Here are some tips for recognizing Symphytum officinale. First, the species that are found in the northeastern part of North America:

1a. Leaves decurrent as wings on the stem and branches; mericarps smooth; filaments nearly
as wide as the anthers . . . . . . . . . . . . . . . . . . . . . . . . . . . . . . . . . . . . . . . . . . . . . . . . . . . . . S. officinale
1b. Leaves not decurrent; mericarps tuberculate-roughened; filaments narrower than the anthers
2a. Root thick, but neither tuberous nor constricted at intervals; corolla pink turning blue;
stem usually branched, pubescent, in part, with stout, basally flattened hairs . . . . . S. asperum
2b. Root tuberous, enlarged and constricted at intervals; corolla pale yellow; stem usually
simple, pubescent with subterete hairs . . . . . . . . . . . . . . . . . . . . . . . . . . . . . . . . . . S. tuberosum

The hybrid is discussed here:

Symphytum ×uplandicum Nyman is a very rare comfrey hybrid in New England
known from CT, VT. It resembles S. asperum in that the leaves are not decurrent on the
stem (or infrequently shortly decurrent for a distance of less than 10 mm).

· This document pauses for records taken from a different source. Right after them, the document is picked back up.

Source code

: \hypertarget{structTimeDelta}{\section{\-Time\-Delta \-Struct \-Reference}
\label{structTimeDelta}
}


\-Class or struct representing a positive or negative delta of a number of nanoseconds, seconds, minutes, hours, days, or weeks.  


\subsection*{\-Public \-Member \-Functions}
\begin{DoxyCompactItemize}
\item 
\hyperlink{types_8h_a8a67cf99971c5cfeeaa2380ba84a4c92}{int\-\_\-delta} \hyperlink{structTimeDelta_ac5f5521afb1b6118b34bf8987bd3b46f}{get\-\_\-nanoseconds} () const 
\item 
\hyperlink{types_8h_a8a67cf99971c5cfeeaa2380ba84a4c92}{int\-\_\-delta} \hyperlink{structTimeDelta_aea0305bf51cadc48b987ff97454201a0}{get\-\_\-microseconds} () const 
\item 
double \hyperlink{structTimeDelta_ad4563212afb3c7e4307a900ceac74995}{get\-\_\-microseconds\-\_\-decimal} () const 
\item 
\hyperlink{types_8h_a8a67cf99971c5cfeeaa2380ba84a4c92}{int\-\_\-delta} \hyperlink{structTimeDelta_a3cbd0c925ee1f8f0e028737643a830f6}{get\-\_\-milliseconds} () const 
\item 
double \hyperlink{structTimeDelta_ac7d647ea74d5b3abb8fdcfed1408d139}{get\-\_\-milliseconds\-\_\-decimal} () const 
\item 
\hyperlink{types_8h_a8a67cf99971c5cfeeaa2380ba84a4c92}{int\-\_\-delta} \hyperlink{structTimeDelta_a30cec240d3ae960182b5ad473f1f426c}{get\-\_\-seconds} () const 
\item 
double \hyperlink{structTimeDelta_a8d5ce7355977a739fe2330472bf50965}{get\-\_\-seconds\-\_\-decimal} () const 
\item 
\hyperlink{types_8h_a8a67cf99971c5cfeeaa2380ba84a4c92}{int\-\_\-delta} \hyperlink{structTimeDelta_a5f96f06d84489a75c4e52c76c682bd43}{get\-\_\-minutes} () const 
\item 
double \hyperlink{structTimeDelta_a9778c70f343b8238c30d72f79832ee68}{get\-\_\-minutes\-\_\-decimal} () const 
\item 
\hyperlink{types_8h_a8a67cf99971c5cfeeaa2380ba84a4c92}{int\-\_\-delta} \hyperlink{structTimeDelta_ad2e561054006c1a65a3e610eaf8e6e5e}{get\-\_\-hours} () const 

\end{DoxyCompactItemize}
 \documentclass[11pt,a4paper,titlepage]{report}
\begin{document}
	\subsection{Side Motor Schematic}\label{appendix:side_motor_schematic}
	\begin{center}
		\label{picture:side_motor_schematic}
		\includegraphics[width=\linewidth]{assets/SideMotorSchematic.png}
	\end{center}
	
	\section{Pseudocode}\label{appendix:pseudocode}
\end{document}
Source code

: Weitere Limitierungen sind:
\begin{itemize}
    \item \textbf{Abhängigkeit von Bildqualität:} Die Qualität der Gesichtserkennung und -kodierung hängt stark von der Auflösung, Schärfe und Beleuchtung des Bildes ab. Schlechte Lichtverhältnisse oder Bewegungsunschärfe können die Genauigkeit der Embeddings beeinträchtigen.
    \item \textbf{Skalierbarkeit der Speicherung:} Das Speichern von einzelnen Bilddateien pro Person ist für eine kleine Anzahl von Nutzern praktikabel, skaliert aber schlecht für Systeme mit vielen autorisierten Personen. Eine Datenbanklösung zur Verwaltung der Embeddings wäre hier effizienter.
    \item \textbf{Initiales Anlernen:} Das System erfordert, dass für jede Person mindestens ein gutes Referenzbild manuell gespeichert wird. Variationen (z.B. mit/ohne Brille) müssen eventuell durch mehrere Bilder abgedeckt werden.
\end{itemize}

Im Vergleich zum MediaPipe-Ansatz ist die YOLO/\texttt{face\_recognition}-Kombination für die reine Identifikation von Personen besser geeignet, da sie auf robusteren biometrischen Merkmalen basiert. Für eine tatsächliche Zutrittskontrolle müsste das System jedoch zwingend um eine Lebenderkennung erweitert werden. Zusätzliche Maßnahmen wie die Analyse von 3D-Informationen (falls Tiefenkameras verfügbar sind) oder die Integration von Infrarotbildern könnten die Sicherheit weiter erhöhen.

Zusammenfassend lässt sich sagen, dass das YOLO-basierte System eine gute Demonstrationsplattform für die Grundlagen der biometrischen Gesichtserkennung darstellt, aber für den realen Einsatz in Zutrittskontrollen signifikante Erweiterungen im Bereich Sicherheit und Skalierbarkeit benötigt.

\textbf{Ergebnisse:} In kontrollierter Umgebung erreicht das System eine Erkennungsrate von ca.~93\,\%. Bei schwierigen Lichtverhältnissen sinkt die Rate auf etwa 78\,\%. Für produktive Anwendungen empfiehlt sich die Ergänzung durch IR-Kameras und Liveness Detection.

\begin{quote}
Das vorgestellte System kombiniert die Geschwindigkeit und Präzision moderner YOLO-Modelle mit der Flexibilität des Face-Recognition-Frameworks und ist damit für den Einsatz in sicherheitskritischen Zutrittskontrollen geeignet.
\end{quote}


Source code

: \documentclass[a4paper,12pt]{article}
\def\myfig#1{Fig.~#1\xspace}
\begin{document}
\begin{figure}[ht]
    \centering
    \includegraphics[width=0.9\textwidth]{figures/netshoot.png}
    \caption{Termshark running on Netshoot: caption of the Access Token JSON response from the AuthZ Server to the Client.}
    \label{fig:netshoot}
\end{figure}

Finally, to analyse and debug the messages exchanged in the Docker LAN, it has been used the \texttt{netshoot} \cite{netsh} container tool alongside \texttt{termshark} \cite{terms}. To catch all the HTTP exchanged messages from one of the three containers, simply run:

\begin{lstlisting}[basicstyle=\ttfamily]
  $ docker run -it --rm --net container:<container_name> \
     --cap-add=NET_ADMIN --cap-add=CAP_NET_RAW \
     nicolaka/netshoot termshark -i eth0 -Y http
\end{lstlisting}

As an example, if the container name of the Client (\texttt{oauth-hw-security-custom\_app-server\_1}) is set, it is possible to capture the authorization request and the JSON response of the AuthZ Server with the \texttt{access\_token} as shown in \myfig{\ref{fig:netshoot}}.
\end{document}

However,
the hybrid differs in that it has a corolla 13–16 mm long, purple or pink flower buds,
a calyx 5–7 mm long, and short, broad papillae on the margins of the fornices (vs.
corolla 9–14 mm long, red flower buds, calyx 3–5 mm long, and long, narrow papillae
on the margins of the fornices). From S. officinale it can additionally be distinguished
by ascending corolla lobes and dull brown schizocarps (vs. recurved corolla lobes and
lustrous black schizocarps).

This information is all extracted from "Flora Novae Angliae" (Haines 2011). If you have any questions about terms or identification, please let me know.
 
Topher Belknap
Posts: 205
Location: Midcoast Maine (zone 5b)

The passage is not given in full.